ASSIGNED TASK: The records below must be reproduced exactly, excluding any pictures.

RECORDED INFORMATION:
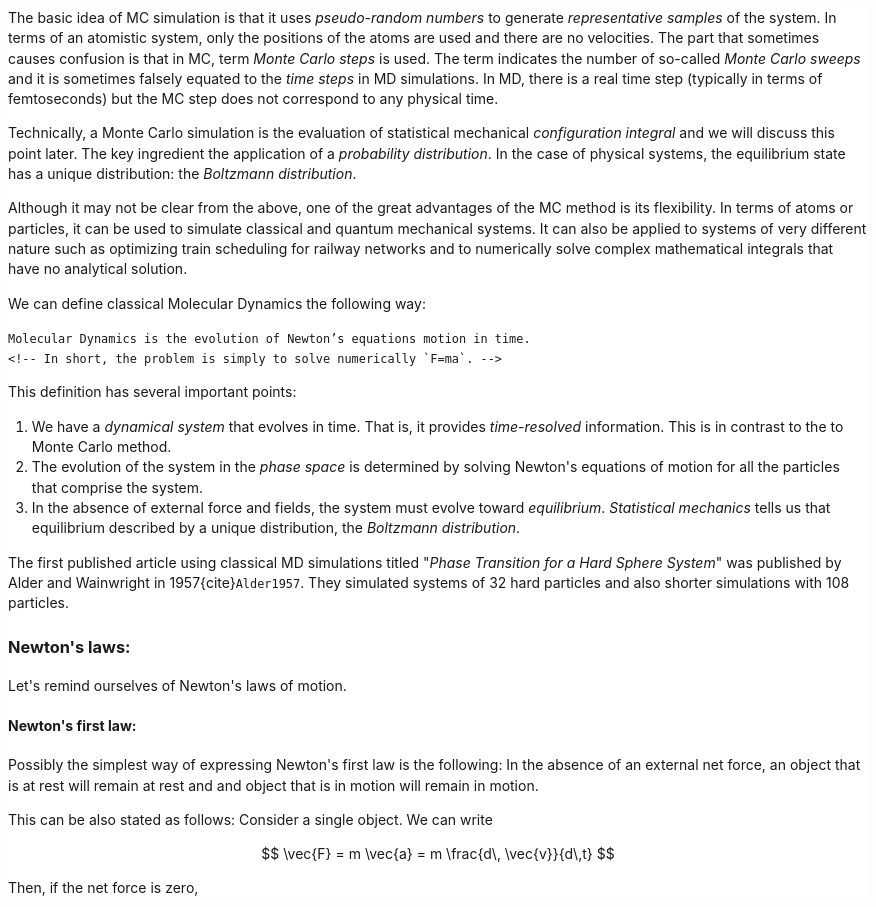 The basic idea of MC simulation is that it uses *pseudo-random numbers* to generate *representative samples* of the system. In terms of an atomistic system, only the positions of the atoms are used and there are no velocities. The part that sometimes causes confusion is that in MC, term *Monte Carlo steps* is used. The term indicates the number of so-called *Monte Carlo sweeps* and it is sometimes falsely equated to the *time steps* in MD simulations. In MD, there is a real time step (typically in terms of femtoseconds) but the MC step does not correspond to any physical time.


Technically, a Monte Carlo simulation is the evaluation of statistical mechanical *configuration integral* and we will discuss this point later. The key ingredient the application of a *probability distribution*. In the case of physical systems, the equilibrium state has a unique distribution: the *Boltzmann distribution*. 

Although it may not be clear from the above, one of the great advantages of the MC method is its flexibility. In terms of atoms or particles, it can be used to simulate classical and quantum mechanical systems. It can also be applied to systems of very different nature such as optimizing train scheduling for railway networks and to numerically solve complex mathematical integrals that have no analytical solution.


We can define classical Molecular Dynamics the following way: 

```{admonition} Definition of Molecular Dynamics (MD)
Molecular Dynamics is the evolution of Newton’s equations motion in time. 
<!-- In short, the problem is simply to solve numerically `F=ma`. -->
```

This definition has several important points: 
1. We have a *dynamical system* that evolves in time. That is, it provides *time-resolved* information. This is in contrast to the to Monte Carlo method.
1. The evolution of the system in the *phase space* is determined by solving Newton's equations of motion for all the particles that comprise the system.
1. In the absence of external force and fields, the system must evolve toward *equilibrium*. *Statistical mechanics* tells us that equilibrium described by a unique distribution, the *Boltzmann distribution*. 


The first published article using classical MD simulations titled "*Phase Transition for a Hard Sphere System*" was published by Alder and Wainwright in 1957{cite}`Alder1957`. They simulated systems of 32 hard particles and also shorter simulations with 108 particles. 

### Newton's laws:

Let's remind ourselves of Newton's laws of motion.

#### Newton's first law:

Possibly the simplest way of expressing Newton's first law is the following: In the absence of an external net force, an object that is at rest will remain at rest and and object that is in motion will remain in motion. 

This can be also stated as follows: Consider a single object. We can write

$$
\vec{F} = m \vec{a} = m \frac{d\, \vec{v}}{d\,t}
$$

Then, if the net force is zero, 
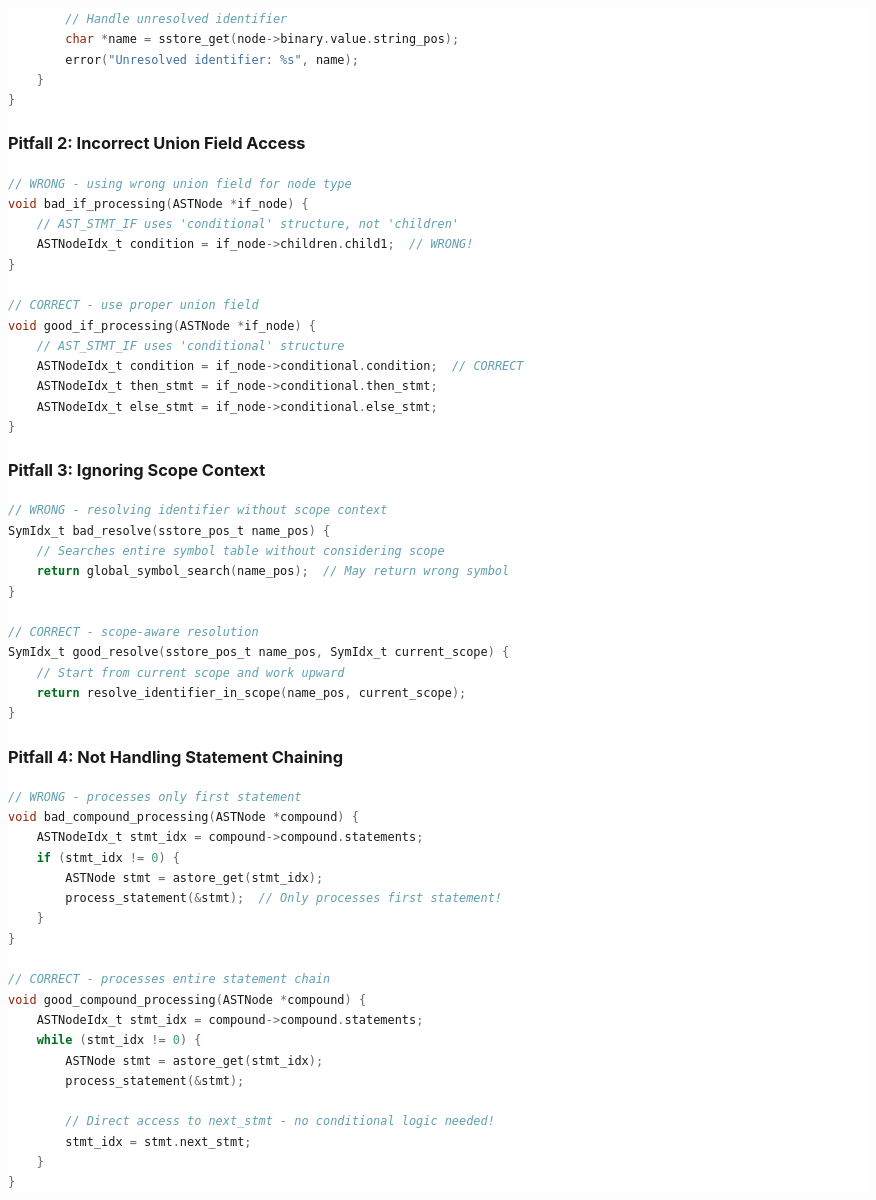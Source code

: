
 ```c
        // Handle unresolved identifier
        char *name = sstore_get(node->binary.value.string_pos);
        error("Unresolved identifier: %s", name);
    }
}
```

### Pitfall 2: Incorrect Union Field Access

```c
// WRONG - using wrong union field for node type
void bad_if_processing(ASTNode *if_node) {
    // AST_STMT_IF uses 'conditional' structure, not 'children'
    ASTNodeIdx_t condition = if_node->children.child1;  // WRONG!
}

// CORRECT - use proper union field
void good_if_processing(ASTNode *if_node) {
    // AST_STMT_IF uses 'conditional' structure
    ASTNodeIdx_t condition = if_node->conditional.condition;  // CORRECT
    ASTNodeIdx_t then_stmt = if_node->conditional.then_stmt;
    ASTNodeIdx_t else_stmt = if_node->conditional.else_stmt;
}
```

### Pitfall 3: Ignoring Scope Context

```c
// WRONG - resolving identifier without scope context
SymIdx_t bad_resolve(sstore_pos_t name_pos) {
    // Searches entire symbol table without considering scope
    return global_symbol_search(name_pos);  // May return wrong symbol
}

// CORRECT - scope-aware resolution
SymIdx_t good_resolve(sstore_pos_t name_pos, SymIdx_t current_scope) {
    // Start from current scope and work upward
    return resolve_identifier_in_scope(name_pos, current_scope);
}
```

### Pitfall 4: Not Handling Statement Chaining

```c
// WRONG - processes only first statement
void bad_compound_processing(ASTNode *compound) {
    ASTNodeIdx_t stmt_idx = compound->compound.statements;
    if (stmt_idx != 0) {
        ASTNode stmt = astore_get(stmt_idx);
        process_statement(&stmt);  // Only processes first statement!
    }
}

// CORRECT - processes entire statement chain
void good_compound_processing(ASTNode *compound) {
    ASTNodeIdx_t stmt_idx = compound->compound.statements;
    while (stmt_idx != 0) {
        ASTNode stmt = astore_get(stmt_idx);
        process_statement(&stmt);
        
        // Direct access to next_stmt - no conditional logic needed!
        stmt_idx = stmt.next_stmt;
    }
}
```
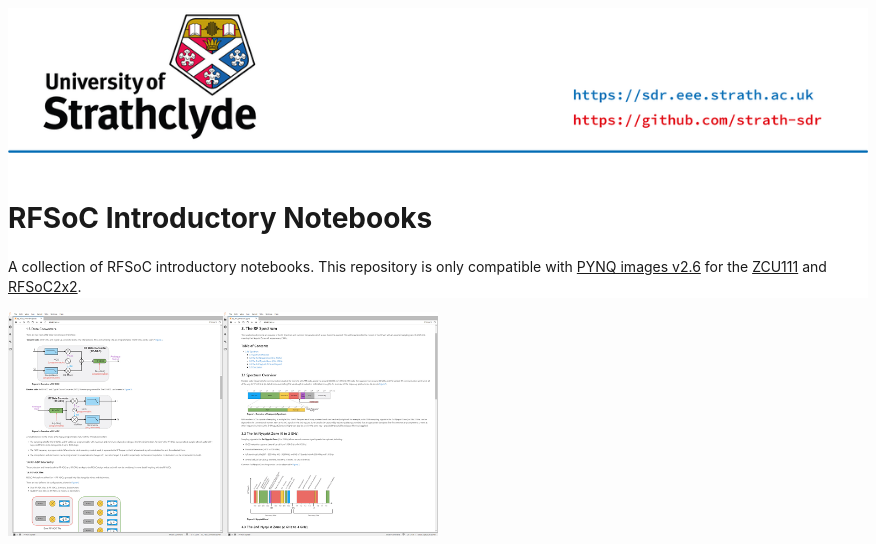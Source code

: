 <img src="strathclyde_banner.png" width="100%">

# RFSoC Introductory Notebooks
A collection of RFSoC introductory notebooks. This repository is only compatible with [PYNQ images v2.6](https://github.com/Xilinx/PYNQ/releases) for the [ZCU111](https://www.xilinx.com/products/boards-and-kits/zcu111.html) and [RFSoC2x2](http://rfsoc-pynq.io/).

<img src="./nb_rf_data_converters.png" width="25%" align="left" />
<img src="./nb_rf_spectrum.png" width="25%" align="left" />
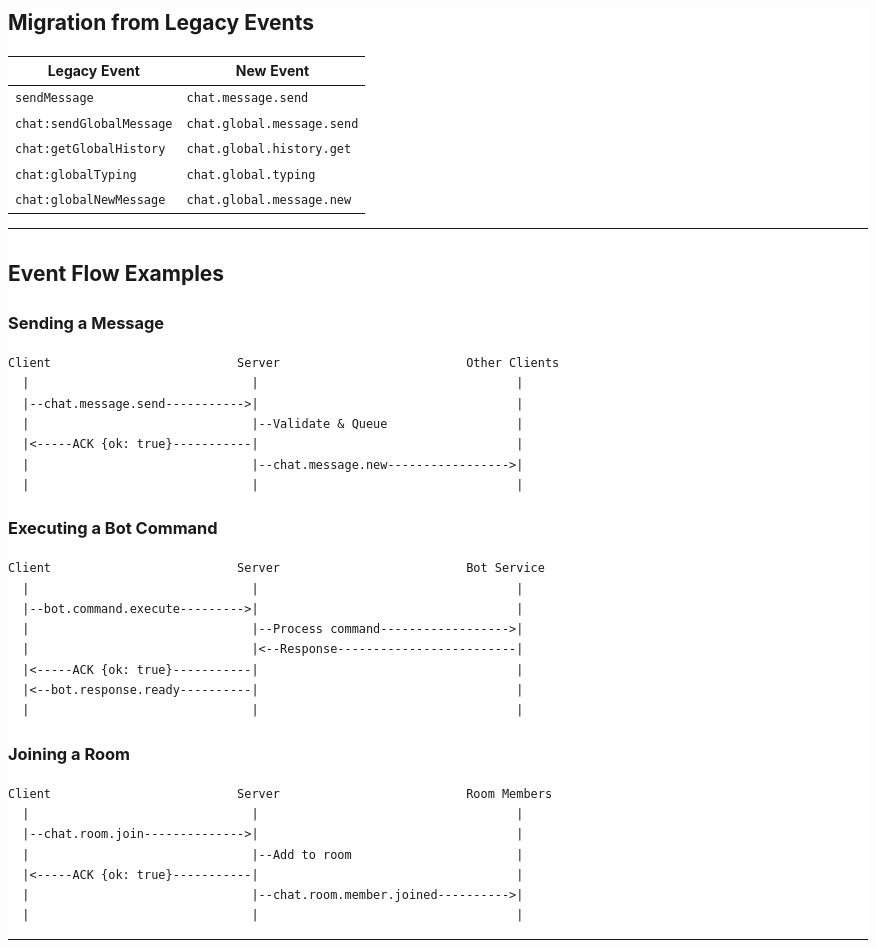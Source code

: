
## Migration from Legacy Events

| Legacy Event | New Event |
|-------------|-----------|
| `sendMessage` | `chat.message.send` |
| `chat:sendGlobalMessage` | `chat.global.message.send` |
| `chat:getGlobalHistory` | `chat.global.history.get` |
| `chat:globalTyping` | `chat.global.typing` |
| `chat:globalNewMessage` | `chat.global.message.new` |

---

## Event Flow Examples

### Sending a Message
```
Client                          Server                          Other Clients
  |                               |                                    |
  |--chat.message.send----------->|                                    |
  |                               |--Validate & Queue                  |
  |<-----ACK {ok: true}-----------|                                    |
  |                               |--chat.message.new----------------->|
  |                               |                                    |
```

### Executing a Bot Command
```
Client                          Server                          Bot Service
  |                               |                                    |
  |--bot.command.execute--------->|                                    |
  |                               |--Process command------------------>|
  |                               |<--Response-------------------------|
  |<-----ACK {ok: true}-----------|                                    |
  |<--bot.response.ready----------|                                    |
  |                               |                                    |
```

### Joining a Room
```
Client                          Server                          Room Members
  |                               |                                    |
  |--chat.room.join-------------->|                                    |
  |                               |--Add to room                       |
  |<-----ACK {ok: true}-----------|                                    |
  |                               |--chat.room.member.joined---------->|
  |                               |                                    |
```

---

WRITTEN RESPONSE:
 The basic idea of MC simulation is that it uses *pseudo-random numbers* to generate *representative samples* of the system. In terms of an atomistic system, only the positions of the atoms are used and there are no velocities. The part that sometimes causes confusion is that in MC, term *Monte Carlo steps* is used. The term indicates the number of so-called *Monte Carlo sweeps* and it is sometimes falsely equated to the *time steps* in MD simulations. In MD, there is a real time step (typically in terms of femtoseconds) but the MC step does not correspond to any physical time.


Technically, a Monte Carlo simulation is the evaluation of statistical mechanical *configuration integral* and we will discuss this point later. The key ingredient the application of a *probability distribution*. In the case of physical systems, the equilibrium state has a unique distribution: the *Boltzmann distribution*. 

Although it may not be clear from the above, one of the great advantages of the MC method is its flexibility. In terms of atoms or particles, it can be used to simulate classical and quantum mechanical systems. It can also be applied to systems of very different nature such as optimizing train scheduling for railway networks and to numerically solve complex mathematical integrals that have no analytical solution.


We can define classical Molecular Dynamics the following way: 

```{admonition} Definition of Molecular Dynamics (MD)
Molecular Dynamics is the evolution of Newton’s equations motion in time. 
<!-- In short, the problem is simply to solve numerically `F=ma`. -->
```

This definition has several important points: 
1. We have a *dynamical system* that evolves in time. That is, it provides *time-resolved* information. This is in contrast to the to Monte Carlo method.
1. The evolution of the system in the *phase space* is determined by solving Newton's equations of motion for all the particles that comprise the system.
1. In the absence of external force and fields, the system must evolve toward *equilibrium*. *Statistical mechanics* tells us that equilibrium described by a unique distribution, the *Boltzmann distribution*. 


The first published article using classical MD simulations titled "*Phase Transition for a Hard Sphere System*" was published by Alder and Wainwright in 1957{cite}`Alder1957`. They simulated systems of 32 hard particles and also shorter simulations with 108 particles. 

### Newton's laws:

Let's remind ourselves of Newton's laws of motion.

#### Newton's first law:

Possibly the simplest way of expressing Newton's first law is the following: In the absence of an external net force, an object that is at rest will remain at rest and and object that is in motion will remain in motion. 

This can be also stated as follows: Consider a single object. We can write

$$
\vec{F} = m \vec{a} = m \frac{d\, \vec{v}}{d\,t}
$$

Then, if the net force is zero, 
Source code

:
 ```c
        // Handle unresolved identifier
        char *name = sstore_get(node->binary.value.string_pos);
        error("Unresolved identifier: %s", name);
    }
}
```

### Pitfall 2: Incorrect Union Field Access

```c
// WRONG - using wrong union field for node type
void bad_if_processing(ASTNode *if_node) {
    // AST_STMT_IF uses 'conditional' structure, not 'children'
    ASTNodeIdx_t condition = if_node->children.child1;  // WRONG!
}

// CORRECT - use proper union field
void good_if_processing(ASTNode *if_node) {
    // AST_STMT_IF uses 'conditional' structure
    ASTNodeIdx_t condition = if_node->conditional.condition;  // CORRECT
    ASTNodeIdx_t then_stmt = if_node->conditional.then_stmt;
    ASTNodeIdx_t else_stmt = if_node->conditional.else_stmt;
}
```

### Pitfall 3: Ignoring Scope Context

```c
// WRONG - resolving identifier without scope context
SymIdx_t bad_resolve(sstore_pos_t name_pos) {
    // Searches entire symbol table without considering scope
    return global_symbol_search(name_pos);  // May return wrong symbol
}

// CORRECT - scope-aware resolution
SymIdx_t good_resolve(sstore_pos_t name_pos, SymIdx_t current_scope) {
    // Start from current scope and work upward
    return resolve_identifier_in_scope(name_pos, current_scope);
}
```

### Pitfall 4: Not Handling Statement Chaining

```c
// WRONG - processes only first statement
void bad_compound_processing(ASTNode *compound) {
    ASTNodeIdx_t stmt_idx = compound->compound.statements;
    if (stmt_idx != 0) {
        ASTNode stmt = astore_get(stmt_idx);
        process_statement(&stmt);  // Only processes first statement!
    }
}

// CORRECT - processes entire statement chain
void good_compound_processing(ASTNode *compound) {
    ASTNodeIdx_t stmt_idx = compound->compound.statements;
    while (stmt_idx != 0) {
        ASTNode stmt = astore_get(stmt_idx);
        process_statement(&stmt);
        
        // Direct access to next_stmt - no conditional logic needed!
        stmt_idx = stmt.next_stmt;
    }
}
```
Source code

: <img src="strathclyde_banner.png" width="100%">

# RFSoC Introductory Notebooks
A collection of RFSoC introductory notebooks. This repository is only compatible with [PYNQ images v2.6](https://github.com/Xilinx/PYNQ/releases) for the [ZCU111](https://www.xilinx.com/products/boards-and-kits/zcu111.html) and [RFSoC2x2](http://rfsoc-pynq.io/).

<img src="./nb_rf_data_converters.png" width="25%" align="left" />
<img src="./nb_rf_spectrum.png" width="25%" align="left" />
Source code

:
## Migration from Legacy Events

| Legacy Event | New Event |
|-------------|-----------|
| `sendMessage` | `chat.message.send` |
| `chat:sendGlobalMessage` | `chat.global.message.send` |
| `chat:getGlobalHistory` | `chat.global.history.get` |
| `chat:globalTyping` | `chat.global.typing` |
| `chat:globalNewMessage` | `chat.global.message.new` |

---

## Event Flow Examples

### Sending a Message
```
Client                          Server                          Other Clients
  |                               |                                    |
  |--chat.message.send----------->|                                    |
  |                               |--Validate & Queue                  |
  |<-----ACK {ok: true}-----------|                                    |
  |                               |--chat.message.new----------------->|
  |                               |                                    |
```

### Executing a Bot Command
```
Client                          Server                          Bot Service
  |                               |                                    |
  |--bot.command.execute--------->|                                    |
  |                               |--Process command------------------>|
  |                               |<--Response-------------------------|
  |<-----ACK {ok: true}-----------|                                    |
  |<--bot.response.ready----------|                                    |
  |                               |                                    |
```

### Joining a Room
```
Client                          Server                          Room Members
  |                               |                                    |
  |--chat.room.join-------------->|                                    |
  |                               |--Add to room                       |
  |<-----ACK {ok: true}-----------|                                    |
  |                               |--chat.room.member.joined---------->|
  |                               |                                    |
```

---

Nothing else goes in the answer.